- _Document images with source code_:
--------
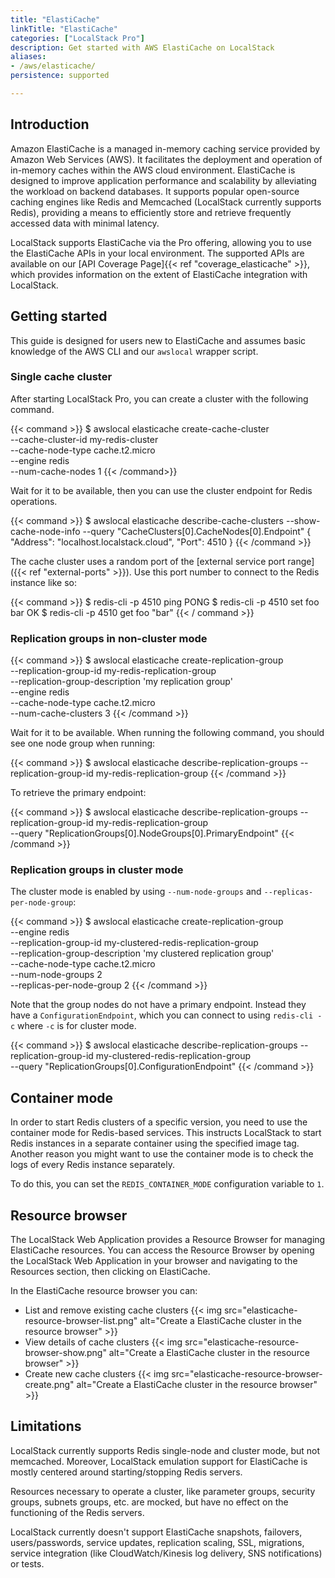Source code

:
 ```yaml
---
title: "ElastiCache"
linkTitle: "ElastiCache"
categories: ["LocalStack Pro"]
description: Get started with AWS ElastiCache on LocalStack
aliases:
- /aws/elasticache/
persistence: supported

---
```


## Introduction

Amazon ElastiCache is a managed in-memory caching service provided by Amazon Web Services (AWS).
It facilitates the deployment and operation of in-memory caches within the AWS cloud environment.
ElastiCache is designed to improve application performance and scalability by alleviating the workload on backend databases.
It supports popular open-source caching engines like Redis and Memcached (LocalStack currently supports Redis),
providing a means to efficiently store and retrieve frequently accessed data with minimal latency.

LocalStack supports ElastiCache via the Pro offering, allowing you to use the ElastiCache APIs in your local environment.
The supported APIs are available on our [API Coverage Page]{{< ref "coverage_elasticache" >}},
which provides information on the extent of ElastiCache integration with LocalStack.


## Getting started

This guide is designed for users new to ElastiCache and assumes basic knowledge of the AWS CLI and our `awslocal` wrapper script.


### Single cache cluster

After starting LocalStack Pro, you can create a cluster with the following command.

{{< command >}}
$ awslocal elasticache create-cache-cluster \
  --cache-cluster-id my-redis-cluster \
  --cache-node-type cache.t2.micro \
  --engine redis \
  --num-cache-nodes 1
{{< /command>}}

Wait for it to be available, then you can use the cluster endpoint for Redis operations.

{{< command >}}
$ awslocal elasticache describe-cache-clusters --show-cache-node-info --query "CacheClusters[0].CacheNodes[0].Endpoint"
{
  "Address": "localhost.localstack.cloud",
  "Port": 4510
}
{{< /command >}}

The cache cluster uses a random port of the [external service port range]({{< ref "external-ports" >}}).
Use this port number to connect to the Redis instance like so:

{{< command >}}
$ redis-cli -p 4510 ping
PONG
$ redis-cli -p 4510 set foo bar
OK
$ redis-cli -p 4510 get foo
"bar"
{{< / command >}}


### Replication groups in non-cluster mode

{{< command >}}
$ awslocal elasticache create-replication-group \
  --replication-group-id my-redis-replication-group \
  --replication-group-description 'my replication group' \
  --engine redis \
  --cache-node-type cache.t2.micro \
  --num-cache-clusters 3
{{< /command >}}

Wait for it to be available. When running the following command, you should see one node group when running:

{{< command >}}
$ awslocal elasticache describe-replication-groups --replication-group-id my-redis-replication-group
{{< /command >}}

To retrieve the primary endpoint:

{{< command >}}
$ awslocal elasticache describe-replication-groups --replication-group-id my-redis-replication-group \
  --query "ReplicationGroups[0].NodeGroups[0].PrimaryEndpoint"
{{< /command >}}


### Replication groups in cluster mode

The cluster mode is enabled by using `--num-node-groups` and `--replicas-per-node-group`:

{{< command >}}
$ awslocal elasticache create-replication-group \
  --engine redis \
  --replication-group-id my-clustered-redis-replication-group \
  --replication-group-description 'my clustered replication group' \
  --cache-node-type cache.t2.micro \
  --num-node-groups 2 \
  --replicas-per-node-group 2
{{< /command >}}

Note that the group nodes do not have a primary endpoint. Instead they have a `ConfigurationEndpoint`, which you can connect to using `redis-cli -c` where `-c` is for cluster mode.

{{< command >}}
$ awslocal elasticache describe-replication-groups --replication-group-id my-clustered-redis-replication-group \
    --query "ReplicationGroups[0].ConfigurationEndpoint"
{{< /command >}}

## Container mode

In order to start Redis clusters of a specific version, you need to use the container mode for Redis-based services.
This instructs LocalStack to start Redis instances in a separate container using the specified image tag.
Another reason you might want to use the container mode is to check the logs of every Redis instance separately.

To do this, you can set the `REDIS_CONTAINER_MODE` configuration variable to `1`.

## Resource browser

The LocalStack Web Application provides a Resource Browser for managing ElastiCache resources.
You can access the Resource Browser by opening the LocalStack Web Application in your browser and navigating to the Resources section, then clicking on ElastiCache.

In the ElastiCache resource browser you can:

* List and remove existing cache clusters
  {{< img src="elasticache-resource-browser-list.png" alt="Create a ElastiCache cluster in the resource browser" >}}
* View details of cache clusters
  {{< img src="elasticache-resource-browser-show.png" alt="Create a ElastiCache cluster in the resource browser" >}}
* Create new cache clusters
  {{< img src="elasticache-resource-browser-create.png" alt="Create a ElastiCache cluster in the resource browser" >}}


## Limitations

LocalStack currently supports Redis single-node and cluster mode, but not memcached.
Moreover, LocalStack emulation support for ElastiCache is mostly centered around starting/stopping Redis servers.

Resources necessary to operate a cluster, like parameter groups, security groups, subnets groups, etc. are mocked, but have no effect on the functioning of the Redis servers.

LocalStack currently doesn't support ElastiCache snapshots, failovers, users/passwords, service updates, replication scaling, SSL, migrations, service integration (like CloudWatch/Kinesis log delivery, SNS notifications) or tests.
--------
- _Prompt_: Please copy each line of the records above that holds the word "provides".

- _Result below_:
which provides information on the extent of ElastiCache integration with LocalStack.
The LocalStack Web Application provides a Resource Browser for managing ElastiCache resources.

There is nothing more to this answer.